Just as we stood for freedom in the 20th century, we must stand together for the right of people everywhere to live free from fear in the 21st century. (Applause.) And as nuclear power - as a nuclear power, as the only nuclear power to have used a nuclear weapon, the United States has a moral responsibility to act. We cannot succeed in this endeavor alone, but we can lead it, we can start it.

(本当に核兵器を使った唯一の核保有国として、合衆国は行動する道徳的責任がある)


Just this morning, we were reminded again of why we need a new and more rigorous approach to address this threat. North Korea broke the rules once again by testing a rocket that could be used for long range missiles. This provocation underscores the need for action - not just this afternoon at the U.N. Security Council, but in our determination to prevent the spread of these weapons.

(北朝鮮のテポドンU打ち上げに抗議した部分。
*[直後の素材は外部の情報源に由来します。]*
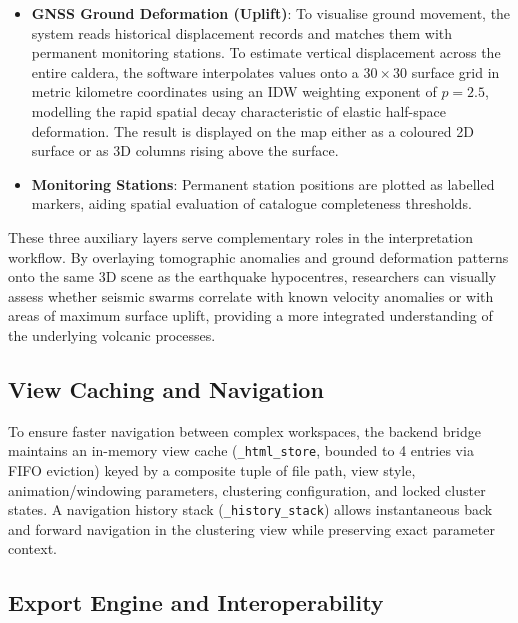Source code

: \begin{itemize}
    \item \textbf{GNSS Ground Deformation (Uplift)}: To visualise ground movement, the system reads historical displacement records and matches them with permanent monitoring stations. To estimate vertical displacement across the entire caldera, the software interpolates values onto a $30 \times 30$ surface grid in metric kilometre coordinates using an IDW weighting exponent of $p=2.5$, modelling the rapid spatial decay characteristic of elastic half-space deformation. The result is displayed on the map either as a coloured 2D surface or as 3D columns rising above the surface.
    \item \textbf{Monitoring Stations}: Permanent station positions are plotted as labelled markers, aiding spatial evaluation of catalogue completeness thresholds.
\end{itemize}

These three auxiliary layers serve complementary roles in the interpretation workflow. By overlaying tomographic anomalies and ground deformation patterns onto the same 3D scene as the earthquake hypocentres, researchers can visually assess whether seismic swarms correlate with known velocity anomalies or with areas of maximum surface uplift, providing a more integrated understanding of the underlying volcanic processes.

\subsection{View Caching and Navigation}
\label{sec:view-caching}

To ensure faster navigation between complex workspaces, the backend bridge maintains an in-memory view cache (\texttt{\_html\_store}, bounded to 4 entries via FIFO eviction) keyed by a composite tuple of file path, view style, animation/windowing parameters, clustering configuration, and locked cluster states. A navigation history stack (\texttt{\_history\_stack}) allows instantaneous back and forward navigation in the clustering view while preserving exact parameter context.

\subsection{Export Engine and Interoperability}
\label{sec:export}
国際的な対応を強く促した)


○もちろん、どちらも重要な部分ですし、日本のメディアが反応してしまうのも分かるのですが、この演説全体を通すテーマは、「核兵器の廃絶を目指すと米国大統領が宣言したこと」であって、これはやっぱりすごいことだと思うのです。
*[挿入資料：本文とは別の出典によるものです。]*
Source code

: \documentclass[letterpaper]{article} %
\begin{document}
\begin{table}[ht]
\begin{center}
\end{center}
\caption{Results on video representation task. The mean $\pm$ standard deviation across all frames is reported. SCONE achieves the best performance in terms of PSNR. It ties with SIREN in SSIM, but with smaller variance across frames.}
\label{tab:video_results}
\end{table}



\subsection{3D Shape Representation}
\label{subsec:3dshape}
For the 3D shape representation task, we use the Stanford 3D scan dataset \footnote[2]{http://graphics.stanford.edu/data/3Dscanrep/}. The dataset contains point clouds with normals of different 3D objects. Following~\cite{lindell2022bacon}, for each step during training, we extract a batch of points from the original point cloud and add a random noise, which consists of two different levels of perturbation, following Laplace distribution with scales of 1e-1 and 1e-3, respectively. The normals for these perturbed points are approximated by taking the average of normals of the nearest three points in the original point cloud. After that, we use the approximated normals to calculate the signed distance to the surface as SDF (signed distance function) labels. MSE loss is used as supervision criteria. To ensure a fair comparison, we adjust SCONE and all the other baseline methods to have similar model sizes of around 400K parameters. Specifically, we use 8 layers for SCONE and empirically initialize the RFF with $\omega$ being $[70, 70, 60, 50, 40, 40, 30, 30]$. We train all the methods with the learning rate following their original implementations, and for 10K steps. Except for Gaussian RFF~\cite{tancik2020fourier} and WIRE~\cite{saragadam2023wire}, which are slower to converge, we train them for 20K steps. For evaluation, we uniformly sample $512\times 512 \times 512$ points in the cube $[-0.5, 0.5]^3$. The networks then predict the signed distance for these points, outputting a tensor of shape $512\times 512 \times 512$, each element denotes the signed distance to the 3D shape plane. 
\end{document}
○もちろん、この演説に対して米国内の保守派は反発している。Wall Street Journal紙は、4月7日付社説でこの演説を取り上げ、オバマは"The Nuclear Illusionist"であると切って捨てている。下記のような批判は、いかにも米国らしい反応というべきで、ワシなども「ああ、やっぱりね」と思ってしまう。つまり「広島に謝罪するのはトルーマン大統領への冒涜だ」「道徳的権威だけでは、北朝鮮やイラン、アルカイダの残党への抑止にはならない」という指摘である。
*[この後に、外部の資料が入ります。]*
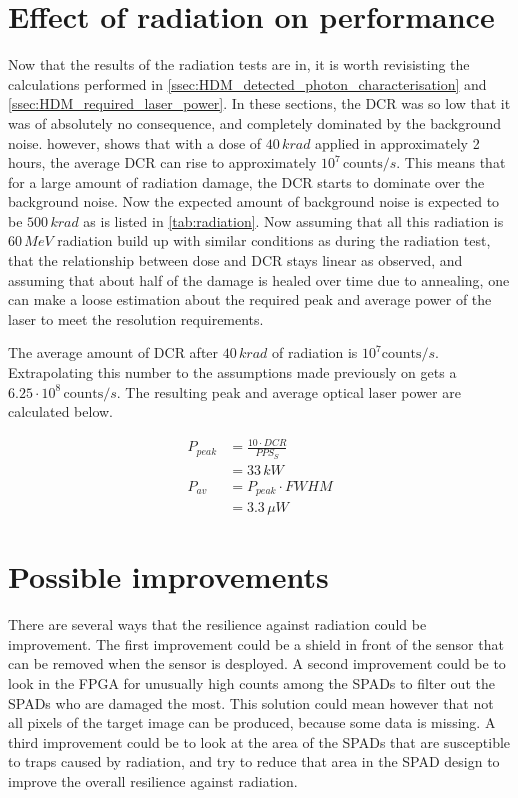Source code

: \section{Effect of radiation on performance}\label{ssec:effect_on_performance}
Now that the results of the radiation tests are in, it is worth revisisting the calculations performed in \cref{ssec:HDM_detected_photon_characterisation} and \cref{ssec:HDM_required_laser_power}.
In these sections, the DCR was so low that it was of absolutely no consequence, and completely dominated by the background noise.  however, shows that with a dose of $40\,krad$ applied in approximately 2 hours, the average DCR can rise to approximately $10^{7}\,\text{counts}/s$. 
This means that for a large amount of radiation damage, the DCR starts to dominate over the background noise. Now the expected amount of background noise is expected to be $500\,krad$ as is listed in \cref{tab:radiation}. Now assuming that all this radiation is $60\,MeV$ radiation build up with similar conditions as during the radiation test, that the relationship between dose and DCR stays linear as observed, and assuming that about half of the damage is healed over time due to annealing, one can make a loose estimation about the required peak and average power of the laser to meet the resolution requirements.

The average amount of DCR after $40\,krad$ of radiation is $10^{7}\text{counts}/s$. Extrapolating this number to the assumptions made previously on gets a $6.25\cdot10^8\,\text{counts}/s$. The resulting peak and average optical laser power are calculated below.

\begin{align*}
	P_{peak}&= \frac{10\cdot DCR}{PPS_S}\\
	&= 33\,kW\\
	P_{av} &= P_{peak}\cdot FWHM\\
	&= 3.3\,\mu W
\end{align*}

\section{Possible improvements}\label{ssec:possible_improvements}
There are several ways that the resilience against radiation could be improvement. The first improvement could be a shield in front of the sensor that can be removed when the sensor is desployed. A second improvement could be to look in the FPGA for unusually high counts among the SPADs to filter out the SPADs who are damaged the most. This solution could mean however that not all pixels of the target image can be produced, because some data is missing. A third improvement could be to look at the area of the SPADs that are susceptible to traps caused by radiation, and try to reduce that area in the SPAD design to improve the overall resilience against radiation.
The President went even further in Prague, noting that "as a nuclear power -- as the only nuclear power to have used a nuclear weapon -- the United States has a moral responsibility to act." That barely concealed apology for Hiroshima is an insult to the memory of Harry Truman, who saved a million lives by ending World War II without a bloody invasion of Japan. As for the persuasive power of "moral authority," we should have learned long ago that the concept has no meaning in Pyongyang or Tehran, much less in the rocky hideouts of al Qaeda.


○ところがオバマ演説は、単に軟弱なリベラル派の理想主義とも言い切れないのですね。実は米国が核の廃絶を目指すという発想は、民主・共和両党の中にあるのです。詳しくは松尾文夫さんのHPの第7回に書いてありますが、Wall Street Journal紙の2007年1月4日付オピニオン欄で、シュルツ元国務長官(レーガン政権)、ぺリー元国防長官(クリントン政権)、キッシンジャー元国務長官(ニクソン、フォード政権)、ナン上院軍事委員会委員長という超党派の4長老が、核兵器の廃絶を目指そうと書いているのです。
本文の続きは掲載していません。